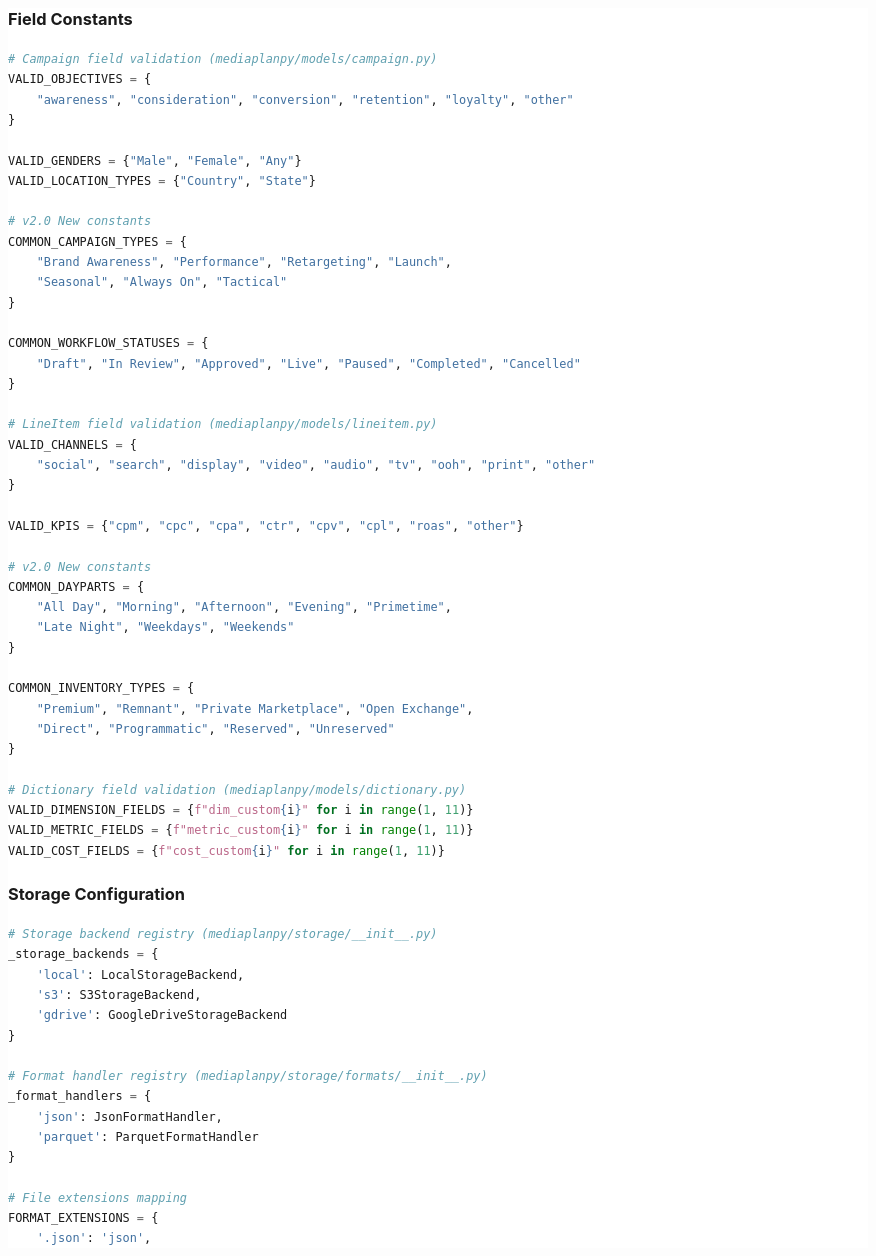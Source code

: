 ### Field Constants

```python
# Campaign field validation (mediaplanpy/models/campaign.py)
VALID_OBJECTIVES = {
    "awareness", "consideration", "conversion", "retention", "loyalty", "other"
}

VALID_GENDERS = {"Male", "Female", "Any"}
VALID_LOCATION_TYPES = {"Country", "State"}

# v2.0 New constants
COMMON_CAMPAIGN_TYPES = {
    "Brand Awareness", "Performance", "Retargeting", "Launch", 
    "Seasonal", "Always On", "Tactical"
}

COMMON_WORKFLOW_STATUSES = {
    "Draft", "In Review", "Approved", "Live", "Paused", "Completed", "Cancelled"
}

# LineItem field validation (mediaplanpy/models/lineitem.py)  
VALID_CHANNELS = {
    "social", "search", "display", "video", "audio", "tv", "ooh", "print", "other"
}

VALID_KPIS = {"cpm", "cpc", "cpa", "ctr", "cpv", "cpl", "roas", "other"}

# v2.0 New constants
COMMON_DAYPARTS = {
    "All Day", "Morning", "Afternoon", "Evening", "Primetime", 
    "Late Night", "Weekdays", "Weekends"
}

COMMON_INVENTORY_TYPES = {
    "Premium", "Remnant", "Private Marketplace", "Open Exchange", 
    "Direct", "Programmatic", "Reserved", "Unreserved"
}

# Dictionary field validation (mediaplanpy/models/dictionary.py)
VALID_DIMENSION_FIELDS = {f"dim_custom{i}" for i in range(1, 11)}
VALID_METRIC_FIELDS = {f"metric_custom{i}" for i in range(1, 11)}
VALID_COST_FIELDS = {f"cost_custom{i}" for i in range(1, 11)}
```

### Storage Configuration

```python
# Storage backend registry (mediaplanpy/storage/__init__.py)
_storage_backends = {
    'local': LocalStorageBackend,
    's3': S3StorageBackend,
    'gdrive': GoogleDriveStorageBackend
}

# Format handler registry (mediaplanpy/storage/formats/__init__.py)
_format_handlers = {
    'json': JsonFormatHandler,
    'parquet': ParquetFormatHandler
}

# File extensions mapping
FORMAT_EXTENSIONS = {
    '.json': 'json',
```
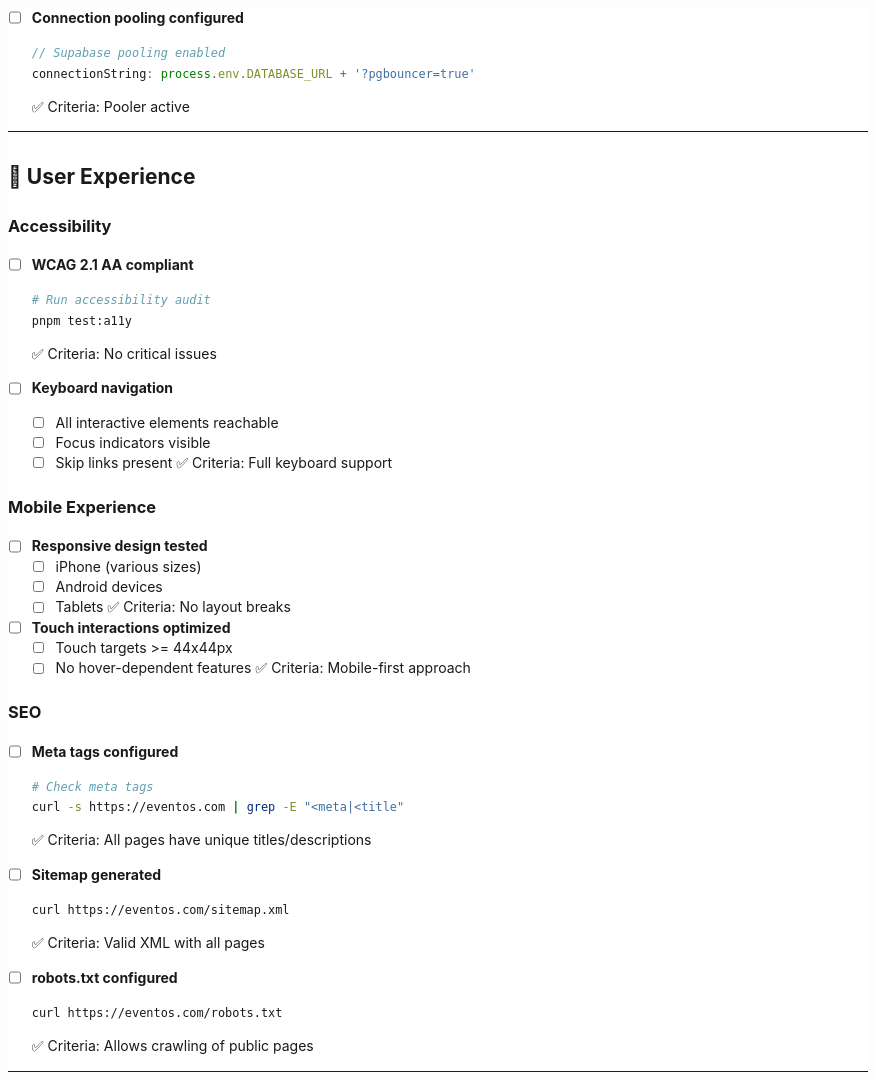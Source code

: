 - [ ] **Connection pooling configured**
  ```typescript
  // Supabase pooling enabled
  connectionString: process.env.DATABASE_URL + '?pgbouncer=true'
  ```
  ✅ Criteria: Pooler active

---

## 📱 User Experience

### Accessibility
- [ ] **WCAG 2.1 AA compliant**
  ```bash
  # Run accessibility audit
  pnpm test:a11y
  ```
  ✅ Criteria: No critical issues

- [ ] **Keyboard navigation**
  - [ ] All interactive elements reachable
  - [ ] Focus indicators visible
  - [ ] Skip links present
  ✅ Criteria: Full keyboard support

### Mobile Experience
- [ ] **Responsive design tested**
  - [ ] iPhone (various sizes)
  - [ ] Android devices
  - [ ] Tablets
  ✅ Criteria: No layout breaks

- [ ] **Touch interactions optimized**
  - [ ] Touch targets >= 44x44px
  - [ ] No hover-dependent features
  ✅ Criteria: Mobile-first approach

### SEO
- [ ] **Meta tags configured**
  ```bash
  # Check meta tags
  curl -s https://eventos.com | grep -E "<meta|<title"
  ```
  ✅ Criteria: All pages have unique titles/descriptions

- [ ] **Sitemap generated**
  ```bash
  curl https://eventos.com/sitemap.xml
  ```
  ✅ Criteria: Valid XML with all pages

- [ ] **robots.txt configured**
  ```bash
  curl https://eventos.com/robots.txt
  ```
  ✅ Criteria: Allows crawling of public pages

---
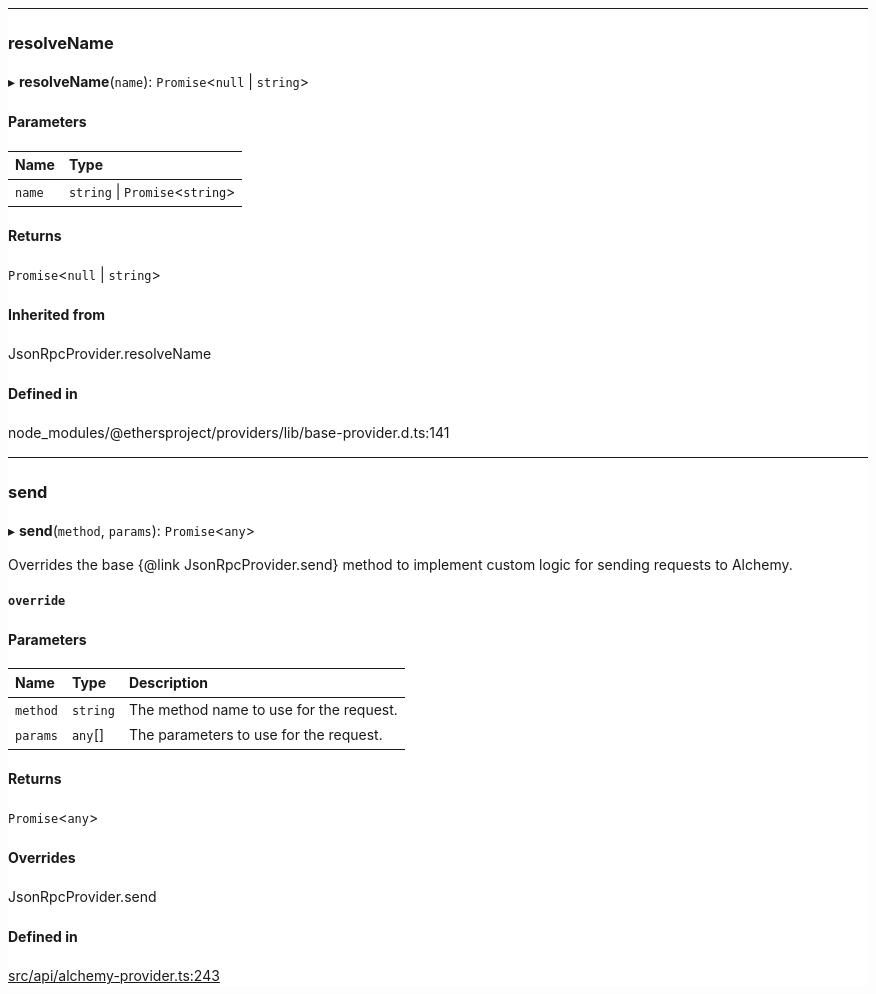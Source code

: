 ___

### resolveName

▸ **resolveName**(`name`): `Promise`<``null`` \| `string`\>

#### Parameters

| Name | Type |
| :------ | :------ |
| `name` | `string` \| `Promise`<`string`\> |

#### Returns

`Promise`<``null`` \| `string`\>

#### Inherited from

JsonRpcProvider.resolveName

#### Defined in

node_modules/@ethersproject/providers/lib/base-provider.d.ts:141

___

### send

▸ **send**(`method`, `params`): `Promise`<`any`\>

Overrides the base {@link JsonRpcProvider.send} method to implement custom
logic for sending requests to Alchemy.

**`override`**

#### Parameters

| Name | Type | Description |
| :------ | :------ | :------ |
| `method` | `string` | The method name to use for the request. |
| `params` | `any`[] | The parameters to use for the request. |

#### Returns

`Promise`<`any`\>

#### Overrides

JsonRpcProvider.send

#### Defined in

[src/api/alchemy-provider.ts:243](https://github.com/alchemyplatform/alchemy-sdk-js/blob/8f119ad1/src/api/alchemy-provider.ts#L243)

* * * * * * *

**What is needed:** Look above for the line with "Criteria: Pooler active" and the line with "parameters to use for the request. |"; set down those two lines and all lines between them exactly, without pictures and without anything else.

**Problem solution:**
  ✅ Criteria: Pooler active

---

## 📱 User Experience

### Accessibility
- [ ] **WCAG 2.1 AA compliant**
  ```bash
  # Run accessibility audit
  pnpm test:a11y
  ```
  ✅ Criteria: No critical issues

- [ ] **Keyboard navigation**
  - [ ] All interactive elements reachable
  - [ ] Focus indicators visible
  - [ ] Skip links present
  ✅ Criteria: Full keyboard support

### Mobile Experience
- [ ] **Responsive design tested**
  - [ ] iPhone (various sizes)
  - [ ] Android devices
  - [ ] Tablets
  ✅ Criteria: No layout breaks

- [ ] **Touch interactions optimized**
  - [ ] Touch targets >= 44x44px
  - [ ] No hover-dependent features
  ✅ Criteria: Mobile-first approach

### SEO
- [ ] **Meta tags configured**
  ```bash
  # Check meta tags
  curl -s https://eventos.com | grep -E "<meta|<title"
  ```
  ✅ Criteria: All pages have unique titles/descriptions

- [ ] **Sitemap generated**
  ```bash
  curl https://eventos.com/sitemap.xml
  ```
  ✅ Criteria: Valid XML with all pages

- [ ] **robots.txt configured**
  ```bash
  curl https://eventos.com/robots.txt
  ```
  ✅ Criteria: Allows crawling of public pages

---
Source code

: ___

### resolveName

▸ **resolveName**(`name`): `Promise`<``null`` \| `string`\>

#### Parameters

| Name | Type |
| :------ | :------ |
| `name` | `string` \| `Promise`<`string`\> |

#### Returns

`Promise`<``null`` \| `string`\>

#### Inherited from

JsonRpcProvider.resolveName

#### Defined in

node_modules/@ethersproject/providers/lib/base-provider.d.ts:141

___

### send

▸ **send**(`method`, `params`): `Promise`<`any`\>

Overrides the base {@link JsonRpcProvider.send} method to implement custom
logic for sending requests to Alchemy.

**`override`**

#### Parameters

| Name | Type | Description |
| :------ | :------ | :------ |
| `method` | `string` | The method name to use for the request. |
| `params` | `any`[] | The parameters to use for the request. |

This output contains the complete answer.